Problem description
Every line below should be repeated exactly.

Saved entries:
--- START ---
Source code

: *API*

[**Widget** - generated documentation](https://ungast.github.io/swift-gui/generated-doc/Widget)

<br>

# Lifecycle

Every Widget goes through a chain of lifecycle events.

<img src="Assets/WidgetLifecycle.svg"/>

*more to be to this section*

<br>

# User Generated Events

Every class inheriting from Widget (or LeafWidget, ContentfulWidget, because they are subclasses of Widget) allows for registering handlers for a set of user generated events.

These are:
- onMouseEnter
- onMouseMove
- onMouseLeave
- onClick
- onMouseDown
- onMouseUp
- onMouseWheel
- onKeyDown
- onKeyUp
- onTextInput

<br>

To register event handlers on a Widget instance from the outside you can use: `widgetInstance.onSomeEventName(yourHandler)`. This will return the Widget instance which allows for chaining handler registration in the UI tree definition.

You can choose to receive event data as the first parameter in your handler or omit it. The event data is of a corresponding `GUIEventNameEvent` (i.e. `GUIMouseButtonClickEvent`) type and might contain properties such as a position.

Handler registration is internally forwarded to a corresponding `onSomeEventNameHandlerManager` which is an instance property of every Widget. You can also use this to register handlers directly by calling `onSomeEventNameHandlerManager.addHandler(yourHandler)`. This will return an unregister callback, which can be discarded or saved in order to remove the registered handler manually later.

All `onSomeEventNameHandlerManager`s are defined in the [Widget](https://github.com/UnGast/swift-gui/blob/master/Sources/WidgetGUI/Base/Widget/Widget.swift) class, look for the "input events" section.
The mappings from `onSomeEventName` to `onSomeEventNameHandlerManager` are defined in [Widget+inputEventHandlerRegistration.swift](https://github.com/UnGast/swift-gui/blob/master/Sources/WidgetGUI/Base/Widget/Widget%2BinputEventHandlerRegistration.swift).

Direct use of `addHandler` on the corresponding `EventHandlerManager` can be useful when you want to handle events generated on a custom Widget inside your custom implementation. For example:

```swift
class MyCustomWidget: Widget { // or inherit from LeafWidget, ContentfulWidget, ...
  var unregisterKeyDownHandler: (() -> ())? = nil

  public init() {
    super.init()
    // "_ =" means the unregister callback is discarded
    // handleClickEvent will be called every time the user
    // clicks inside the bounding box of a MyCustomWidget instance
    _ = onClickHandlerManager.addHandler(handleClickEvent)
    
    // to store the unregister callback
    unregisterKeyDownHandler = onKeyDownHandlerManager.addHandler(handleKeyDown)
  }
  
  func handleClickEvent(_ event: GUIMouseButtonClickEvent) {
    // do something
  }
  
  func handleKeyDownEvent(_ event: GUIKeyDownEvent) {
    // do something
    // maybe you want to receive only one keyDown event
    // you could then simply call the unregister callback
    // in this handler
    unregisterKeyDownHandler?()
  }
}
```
--- END ---
Written answer
Source code

: *API*

[**Widget** - generated documentation](https://ungast.github.io/swift-gui/generated-doc/Widget)

<br>

# Lifecycle

Every Widget goes through a chain of lifecycle events.

<img src="Assets/WidgetLifecycle.svg"/>

*more to be to this section*

<br>

# User Generated Events

Every class inheriting from Widget (or LeafWidget, ContentfulWidget, because they are subclasses of Widget) allows for registering handlers for a set of user generated events.

These are:
- onMouseEnter
- onMouseMove
- onMouseLeave
- onClick
- onMouseDown
- onMouseUp
- onMouseWheel
- onKeyDown
- onKeyUp
- onTextInput

<br>

To register event handlers on a Widget instance from the outside you can use: `widgetInstance.onSomeEventName(yourHandler)`. This will return the Widget instance which allows for chaining handler registration in the UI tree definition.

You can choose to receive event data as the first parameter in your handler or omit it. The event data is of a corresponding `GUIEventNameEvent` (i.e. `GUIMouseButtonClickEvent`) type and might contain properties such as a position.

Handler registration is internally forwarded to a corresponding `onSomeEventNameHandlerManager` which is an instance property of every Widget. You can also use this to register handlers directly by calling `onSomeEventNameHandlerManager.addHandler(yourHandler)`. This will return an unregister callback, which can be discarded or saved in order to remove the registered handler manually later.

All `onSomeEventNameHandlerManager`s are defined in the [Widget](https://github.com/UnGast/swift-gui/blob/master/Sources/WidgetGUI/Base/Widget/Widget.swift) class, look for the "input events" section.
The mappings from `onSomeEventName` to `onSomeEventNameHandlerManager` are defined in [Widget+inputEventHandlerRegistration.swift](https://github.com/UnGast/swift-gui/blob/master/Sources/WidgetGUI/Base/Widget/Widget%2BinputEventHandlerRegistration.swift).

Direct use of `addHandler` on the corresponding `EventHandlerManager` can be useful when you want to handle events generated on a custom Widget inside your custom implementation. For example:

```swift
class MyCustomWidget: Widget { // or inherit from LeafWidget, ContentfulWidget, ...
  var unregisterKeyDownHandler: (() -> ())? = nil

  public init() {
    super.init()
    // "_ =" means the unregister callback is discarded
    // handleClickEvent will be called every time the user
    // clicks inside the bounding box of a MyCustomWidget instance
    _ = onClickHandlerManager.addHandler(handleClickEvent)
    
    // to store the unregister callback
    unregisterKeyDownHandler = onKeyDownHandlerManager.addHandler(handleKeyDown)
  }
  
  func handleClickEvent(_ event: GUIMouseButtonClickEvent) {
    // do something
  }
  
  func handleKeyDownEvent(_ event: GUIKeyDownEvent) {
    // do something
    // maybe you want to receive only one keyDown event
    // you could then simply call the unregister callback
    // in this handler
    unregisterKeyDownHandler?()
  }
}
```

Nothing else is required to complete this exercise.